Dans Rabbit Hole, le second texte écrit par Marylin Mattei, complice de Pierre Cuq depuis Seuil, trois personnages douteux se retrouvent dans le fameux « lieu reculé » (que de perspectives ouvertes à la mise en scène : grotte ? cave ? usine abandonnée ?) pour y tenir l’assemblée générale de leur groupe secret, la « Citadelle ». Tout y est : les gestes codifiés, les rituels, les noms transformés, les costumes. Les membres se sont rencontrés sur le jeu vidéo Castel Warrior, qui semble se situer dans une sorte de Moyen-âge de carton-pâte, dont certains ne sont pas tout à fait sortis – mention spéciale à Baptiste Dupuy, exceptionnel en hacker illuminé persuadé d’être un chevalier de la table ronde. Et si l’on y retrouve les codes de la culture pop complotiste, comme la pilule rouge ou bleue de Matrix, et un soupçon de théorie du grand remplacement qui ne dit pas son nom, le texte de Marylin Mattei se révèle un véritable cadeau de jeu pour les comédien·nes qui s’emparent avec gourmandise de ces personnages beaucoup trop intenses, habités par la crainte, la haine et l’absolutisme, convaincus d’être dans le bien, prêts à dénoncer leur prochain et au bord d’une cocotte-minute de violence.
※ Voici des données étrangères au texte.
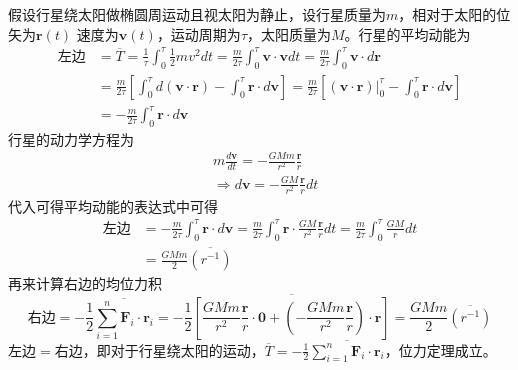 \documentclass[10pt,a4paper]{article}
\theoremstyle{remark}
\begin{document}
假设行星绕太阳做椭圆周运动且视太阳为静止，设行星质量为$m$，相对于太阳的位矢为$\textbf{r}(t)$ 速度为$\textbf{v}(t)$，运动周期为$\tau$，太阳质量为$M$。行星的平均动能为
\begin{align*}
\mbox{左边} &= \overline{T} = \frac{1}{\tau}\int_0^{\tau}\frac{1}{2}mv^2dt = \frac{m}{2\tau}\int_0^{\tau}\textbf{v}\cdot\textbf{v}dt = \frac{m}{2\tau}\int_0^{\tau}\textbf{v}\cdot d\textbf{r}\\
&= \frac{m}{2\tau}[\int_0^{\tau}d(\textbf{v}\cdot\textbf{r}) - \int_0^{\tau}\textbf{r}\cdot d\textbf{v}] = \frac{m}{2\tau}[(\textbf{v}\cdot\textbf{r})|_0^{\tau} - \int_0^{\tau}\textbf{r}\cdot d\textbf{v}]\\
&= -\frac{m}{2\tau}\int_0^{\tau}\textbf{r}\cdot d\textbf{v}
\end{align*}
行星的动力学方程为
\begin{align*}
&m\frac{d\textbf{v}}{dt} = -\frac{GMm}{r^2}\frac{\textbf{r}}{r}\\
&\Longrightarrow d\textbf{v} = -\frac{GM}{r^2}\frac{\textbf{r}}{r}dt
\end{align*}
代入可得平均动能的表达式中可得
\begin{align*}
\mbox{左边} &= -\frac{m}{2\tau}\int_0^{\tau}\textbf{r}\cdot d\textbf{v} = \frac{m}{2\tau}\int_0^{\tau}\textbf{r}\cdot\frac{GM}{r^2}\frac{\textbf{r}}{r}dt = \frac{m}{2\tau}\int_0^{\tau}\frac{GM}{r}dt\\
&= \frac{GMm}{2}\overline{(r^{-1})}
\end{align*}
再来计算右边的均位力积
\[
\mbox{右边} = -\frac{1}{2}\overline{\sum_{i = 1}^{n}\textbf{F}_i\cdot\textbf{r}_i} = -\frac{1}{2}\overline{[\frac{GMm}{r^2}\frac{\textbf{r}}{r}\cdot\textbf{0} + (-\frac{GMm}{r^2}\frac{\textbf{r}}{r})\cdot\textbf{r}]} = \frac{GMm}{2}\overline{(r^{-1})}
\]
左边$=$右边，即对于行星绕太阳的运动，$\overline{T} = -\frac{1}{2}\overline{\sum_{i = 1}^{n}\textbf{F}_i\cdot\textbf{r}_i}$，位力定理成立。
\end{document}
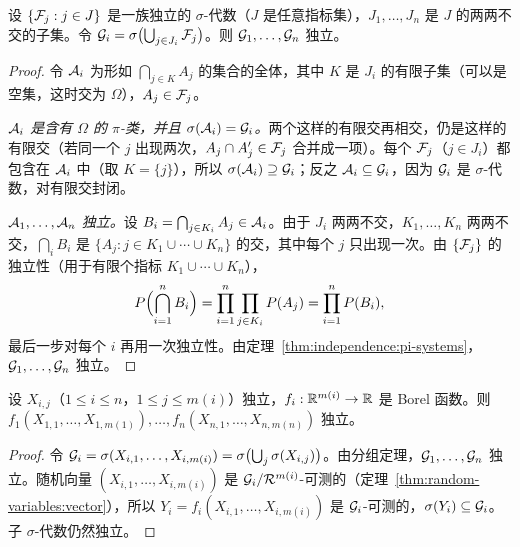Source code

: \begin{theorem}[分组定理]\label{thm:independence:grouping}
设 $\{\cF_j:j\in J\}$ 是一族独立的 $\sigma$-代数（$J$ 是任意指标集），$J_1,\dots,J_n$ 是 $J$ 的两两不交的子集。令 $\cG_i=\sigma\bigl(\bigcup_{j\in J_i}\cF_j\bigr)$。则 $\cG_1,\dots,\cG_n$ 独立。
\end{theorem}
\begin{proof}
令 $\cA_i$ 为形如 $\bigcap_{j\in K}A_j$ 的集合的全体，其中 $K$ 是 $J_i$ 的有限子集（可以是空集，这时交为 $\Omega$），$A_j\in\cF_j$。

\emph{$\cA_i$ 是含有 $\Omega$ 的 $\pi$-类，并且 $\sigma(\cA_i)=\cG_i$。}两个这样的有限交再相交，仍是这样的有限交（若同一个 $j$ 出现两次，$A_j\cap A_j'\in\cF_j$ 合并成一项）。每个 $\cF_j$（$j\in J_i$）都包含在 $\cA_i$ 中（取 $K=\{j\}$），所以 $\sigma(\cA_i)\supseteq\cG_i$；反之 $\cA_i\subseteq\cG_i$，因为 $\cG_i$ 是 $\sigma$-代数，对有限交封闭。

\emph{$\cA_1,\dots,\cA_n$ 独立。}设 $B_i=\bigcap_{j\in K_i}A_j\in\cA_i$。由于 $J_i$ 两两不交，$K_1,\dots,K_n$ 两两不交，$\bigcap_iB_i$ 是 $\{A_j:j\in K_1\cup\cdots\cup K_n\}$ 的交，其中每个 $j$ 只出现一次。由 $\{\cF_j\}$ 的独立性（用于有限个指标 $K_1\cup\cdots\cup K_n$），
\[
P\Bigl(\bigcap_{i=1}^nB_i\Bigr)=\prod_{i=1}^n\prod_{j\in K_i}P(A_j)=\prod_{i=1}^nP(B_i),
\]
最后一步对每个 $i$ 再用一次独立性。由定理~\ref{thm:independence:pi-systems}，$\cG_1,\dots,\cG_n$ 独立。
\end{proof}

\begin{corollary}[不交分组上的函数]\label{cor:independence:functions}
设 $X_{i,j}$（$1\leqslant i\leqslant n$，$1\leqslant j\leqslant m(i)$）独立，$f_i:\R^{m(i)}\to\R$ 是 Borel 函数。则 $f_1(X_{1,1},\dots,X_{1,m(1)}),\dots,f_n(X_{n,1},\dots,X_{n,m(n)})$ 独立。
\end{corollary}
\begin{proof}
令 $\cG_i=\sigma(X_{i,1},\dots,X_{i,m(i)})=\sigma\bigl(\bigcup_j\sigma(X_{i,j})\bigr)$。由分组定理，$\cG_1,\dots,\cG_n$ 独立。随机向量 $(X_{i,1},\dots,X_{i,m(i)})$ 是 $\cG_i/\cR^{m(i)}$-可测的（定理~\ref{thm:random-variables:vector}），所以 $Y_i=f_i(X_{i,1},\dots,X_{i,m(i)})$ 是 $\cG_i$-可测的，$\sigma(Y_i)\subseteq\cG_i$。子 $\sigma$-代数仍然独立。
\end{proof}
Le tout est terriblement drôle ; Marylin Mattei nous maintient à la fois dans une distance ironique face à ces grands enfants qui jouent un peu trop sérieusement aux super-héros, sans négliger une lecture très consciente des mécanismes politiques qui s’y jouent. Le fait de découvrir ce texte en lecture ouvre d’ailleurs des niveaux de réception étonnants. Je n’étais parfois plus très sûre d’où nous nous trouvions : cette conversation avait-elle lieu sur un forum discord de jeu vidéo ? Au fond ces trois voix étaient-elles des avatars en armure pixellisées ?  Où était exactement le lieu reculé ? C’est bien la puissance du texte : c’est de la confusion des niveaux de réalité que semble venir l’explosion de la violence.

En ancrant ses textes dans un territoire, le projet met celui-ci en question : comment penser le hors-lieu ?

Au fond, en déplaçant le théâtre hors de la salle de spectacle, ces textes interrogent le lieu en lui-même : sa fonction, sa possibilité, ce qu’il représente et s’il est possible ou non de le transformer – changer la course, dérailler. En ancrant ses textes dans un territoire, le projet met celui-ci en question : comment penser le hors-lieu ? Que se passe-t-il hors-champ, ailleurs ? Peut-on quitter le lieu, vers les chemins de traverse du nuage, ou le « dehors » dont parlent les membres de la Citadelle ? Qu’adviendra-t-il alors ? S’étouffer, ou s’envoler. Au public de choisir son camp. Un très beau projet étonnant à suivre dans toute la France – hors les murs.

  • Ellipses, un projet de la Cie les Grandes Marées, mise en voix et direction de Pierre Cuq, sur des textes de Penda Diouf, Marylin Mattei, Claire Barrabès et Julie Ménard. En tournée en France en 2024.